Read the lines of the data below and retrieve those with "added".

Document images with source code:
++++++++++
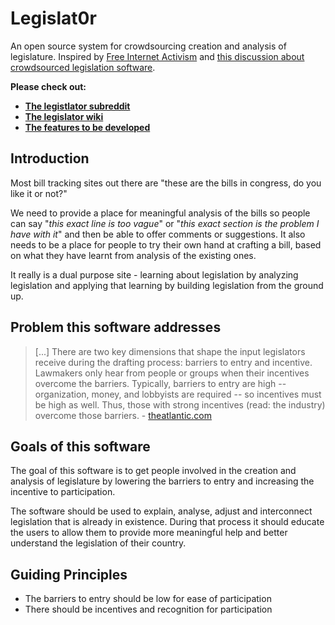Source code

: # Legislat0r

An open source system for crowdsourcing creation and analysis of legislature.  Inspired by [Free Internet Activism](http://www.reddit.com/r/fia) and [this discussion about crowdsourced legislation software](http://www.reddit.com/r/fia/comments/swu5r/please_take_a_minute_and_read_legislation_20/).

**Please check out:**

* **[The legistlator subreddit](http://www.reddit.com/r/Legislator/)**
* **[The legislator wiki](https://github.com/hamstar/legislat0r/wiki)**
* **[The features to be developed](https://github.com/hamstar/legislat0r/issues)**

## Introduction

Most bill tracking sites out there are "these are the bills in congress, do you like it or not?" 

We need to provide a place for meaningful analysis of the bills so people can say "*this exact line is too vague*" or "*this exact section is the problem I have with it*" and then be able to offer comments or suggestions.  It also needs to be a place for people to try their own hand at crafting a bill, based on what they have learnt from analysis of the existing ones.

It really is a dual purpose site - learning about legislation by analyzing legislation and applying that learning by building legislation from the ground up.

## Problem this software addresses

> [...] There are two key dimensions that shape the input legislators receive during the drafting process: barriers to entry and incentive. Lawmakers only hear from people or groups when their incentives overcome the barriers. Typically, barriers to entry are high -- organization, money, and lobbyists are required -- so incentives must be high as well. Thus, those with strong incentives (read: the industry) overcome those barriers. - [theatlantic.com](http://www.theatlantic.com/technology/archive/2012/02/can-we-harness-the-internet-to-collaboratively-write-better-laws/253445/)

## Goals of this software

The goal of this software is to get people involved in the creation and analysis of legislature by lowering the barriers to entry and increasing the incentive to participation.

The software should be used to explain, analyse, adjust and interconnect legislation that is already in existence.  During that process it should educate the users to allow them to provide more meaningful help and better understand the legislation of their country.

## Guiding Principles

* The barriers to entry should be low for ease of participation
* There should be incentives and recognition for participation
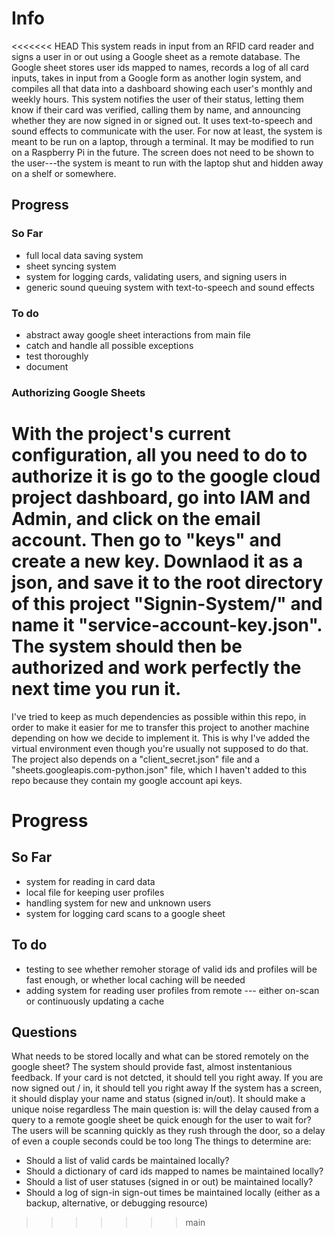 # Info
<<<<<<< HEAD
This system reads in input from an RFID card reader and signs a user in or out using a Google sheet as a remote database.
The Google sheet stores user ids mapped to names, records a log of all card inputs, takes in input from a Google form as another login system, and compiles all that data into a dashboard showing each user's monthly and weekly hours.
This system notifies the user of their status, letting them know if their card was verified, calling them by name, and announcing whether they are now signed in or signed out.  It uses text-to-speech and sound effects to communicate with the user.
For now at least, the system is meant to be run on a laptop, through a terminal.  It may be modified to run on a Raspberry Pi in the future.  The screen does not need to be shown to the user---the system is meant to run with the laptop shut and hidden away on a shelf or somewhere.


## Progress
### So Far
- full local data saving system
- sheet syncing system
- system for logging cards, validating users, and signing users in
- generic sound queuing system with text-to-speech and sound effects

### To do
- abstract away google sheet interactions from main file
- catch and handle all possible exceptions
- test thoroughly 
- document


### Authorizing Google Sheets
With the project's current configuration, all you need to do to authorize it is go to the google cloud project dashboard, go into IAM and Admin, and click on the email account.  Then go to "keys" and create a new key.  Downlaod it as a json, and save it to the root directory of this project "Signin-System/" and name it "service-account-key.json".  The system should then be authorized and work perfectly the next time you run it.
=======
I've tried to keep as much dependencies as possible within this repo, in order to make it easier for me to transfer this project to another machine depending on how we decide to implement it.
This is why I've added the virtual environment even though you're usually not supposed to do that.
The project also depends on a "client_secret.json" file and a "sheets.googleapis.com-python.json" file, which I haven't added to this repo because they contain my google account api keys.
# Progress
## So Far
- system for reading in card data
- local file for keeping user profiles
- handling system for new and unknown users
- system for logging card scans to a google sheet

## To do
- testing to see whether remoher storage of valid ids and profiles will be fast enough, or whether local caching will be needed
- adding system for reading user profiles from remote --- either on-scan or continuously updating a cache

## Questions
What needs to be stored locally and what can be stored remotely on the google sheet?
The system should provide fast, almost instentanious feedback.  If your card is not detcted, it should tell you right away.  If you are now signed out / in, it should tell you right away
If the system has a screen, it should display your name and status (signed in/out).  It should make a unique noise regardless
The main question is: will the delay caused from a query to a remote google sheet be quick enough for the user to wait for?
The users will be scanning quickly as they rush through the door, so a delay of even a couple seconds could be too long
The things to determine are:
- Should a list of valid cards be maintained locally?
- Should a dictionary of card ids mapped to names be maintained locally?
- Should a list of user statuses (signed in or out) be maintained locally?
- Should a log of sign-in sign-out times be maintained locally (either as a backup, alternative, or debugging resource)
>>>>>>> main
++++++++++
▸ **Answer to this exercise**
This is why I've added the virtual environment even though you're usually not supposed to do that.
The project also depends on a "client_secret.json" file and a "sheets.googleapis.com-python.json" file, which I haven't added to this repo because they contain my google account api keys.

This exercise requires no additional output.